According to Sechin, investors are reacting to these macroeconomic shifts by actively diversifying their portfolios into hard assets and digital tokens. He cited compelling industry data indicating that the total transaction volume on major crypto exchanges has multiplied tenfold in just five years, surpassing USD 18 trillion. This dramatic surge underscores a significant shift in investment behavior. Concurrently, several U.S. states have granted precious metals legal-tender status, and bilateral trade deals settled in national currencies now cover a growing share of cross-border flows between Russia, China, India, and their partners in the Middle East, further signaling a move away from dollar dominance.

Fossil Fuels Remain Central to Supply Security

Despite increasing global commitments to climate goals, Igor Sechin asserted that worldwide oil-and-gas demand remains resilient and robust. He indicated that expected production increases by the OPEC+ group next year are primarily intended to offset under-investment elsewhere, especially as ongoing sanctions continue to limit crucial oil exports from Iran and Venezuela. Sechin contended that energy markets will inevitably remain highly sensitive to geopolitical shocks for as long as policy makers prioritize short-term “headlines over balanced resource planning,” highlighting the continued critical role of fossil fuels in ensuring global supply security amidst political volatility.

Implications for Global Financial System

Igor Sechin’s remarks from SPIEF-2025 carry significant implications for the global financial system. His assessment of the dollar’s weakening, driven by U.S. policies, suggests a fragmentation of the international monetary order. The increasing demand for alternative assets like gold and cryptocurrencies, alongside a rise in trade settled in local currencies, points towards a more multipolar financial world.

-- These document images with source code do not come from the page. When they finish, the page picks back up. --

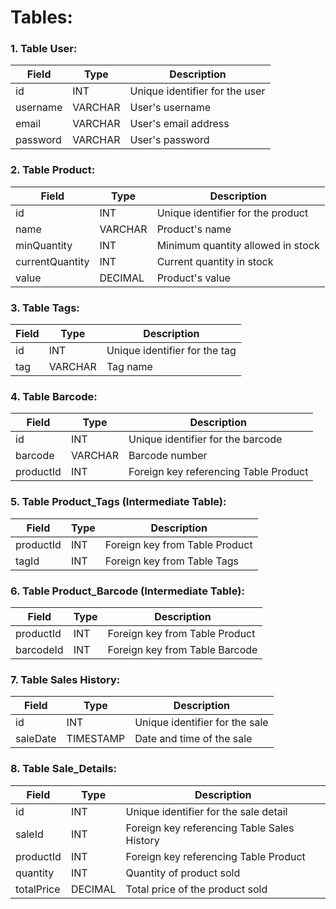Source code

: # Tables:

### 1. Table User:

| Field    | Type    | Description                    |
|----------|---------|--------------------------------|
| id       | INT     | Unique identifier for the user |
| username | VARCHAR | User's username                |
| email    | VARCHAR | User's email address           |
| password | VARCHAR | User's password                |

### 2. Table Product:

| Field            | Type       | Description                                      |
|------------------|------------|--------------------------------------------------|
| id               | INT        | Unique identifier for the product                  |
| name             | VARCHAR    | Product's name                                    |
| minQuantity      | INT        | Minimum quantity allowed in stock                  |
| currentQuantity  | INT        | Current quantity in stock                          |
| value            | DECIMAL    | Product's value                                   |

### 3. Table Tags:

| Field   | Type     | Description               |
|---------|----------|---------------------------|
| id      | INT      | Unique identifier for the tag|
| tag     | VARCHAR  | Tag name                  |

### 4. Table Barcode:

| Field          | Type      | Description                            |
|----------------|-----------|----------------------------------------|
| id             | INT       | Unique identifier for the barcode       |
| barcode        | VARCHAR   | Barcode number                         |
| productId      | INT       | Foreign key referencing Table Product  |

### 5. Table Product_Tags (Intermediate Table):

| Field       | Type  | Description                             |
|-------------|-------|-----------------------------------------|
| productId   | INT   | Foreign key from Table Product           |
| tagId       | INT   | Foreign key from Table Tags              |

### 6. Table Product_Barcode (Intermediate Table):

| Field            | Type  | Description                       |
|------------------|-------|-----------------------------------|
| productId        | INT   | Foreign key from Table Product     |
| barcodeId        | INT   | Foreign key from Table Barcode     |

### 7. Table Sales History:

| Field          | Type      | Description                           |
|----------------|-----------|---------------------------------------|
| id             | INT       | Unique identifier for the sale         |
| saleDate       | TIMESTAMP | Date and time of the sale              |

### 8. Table Sale_Details:

| Field          | Type      | Description                              |
|----------------|-----------|------------------------------------------|
| id             | INT       | Unique identifier for the sale detail     |
| saleId         | INT       | Foreign key referencing Table Sales History |
| productId      | INT       | Foreign key referencing Table Product    |
| quantity       | INT       | Quantity of product sold                 |
| totalPrice     | DECIMAL   | Total price of the product sold          |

This shift could impact global trade dynamics, central bank reserves, and the overall stability of the international financial architecture, urging a re-evaluation of long-held assumptions about currency dominance and investment strategies in an evolving geopolitical landscape.

Geopolitical Shocks and Resource Planning

Sechin’s emphasis on the sensitivity of energy markets to geopolitical shocks, coupled with his critique of policymakers prioritizing “headlines over balanced resource planning,” underscores a critical vulnerability. This perspective highlights the need for a more strategic and long-term approach to energy policy that considers both supply security and geopolitical realities, rather than short-term political expediency. The ongoing interplay between energy markets, mineral supply chains, and military budgets, as outlined by Sechin, points to a complex and volatile global environment where integrated resource planning is paramount to mitigate risks and ensure stability.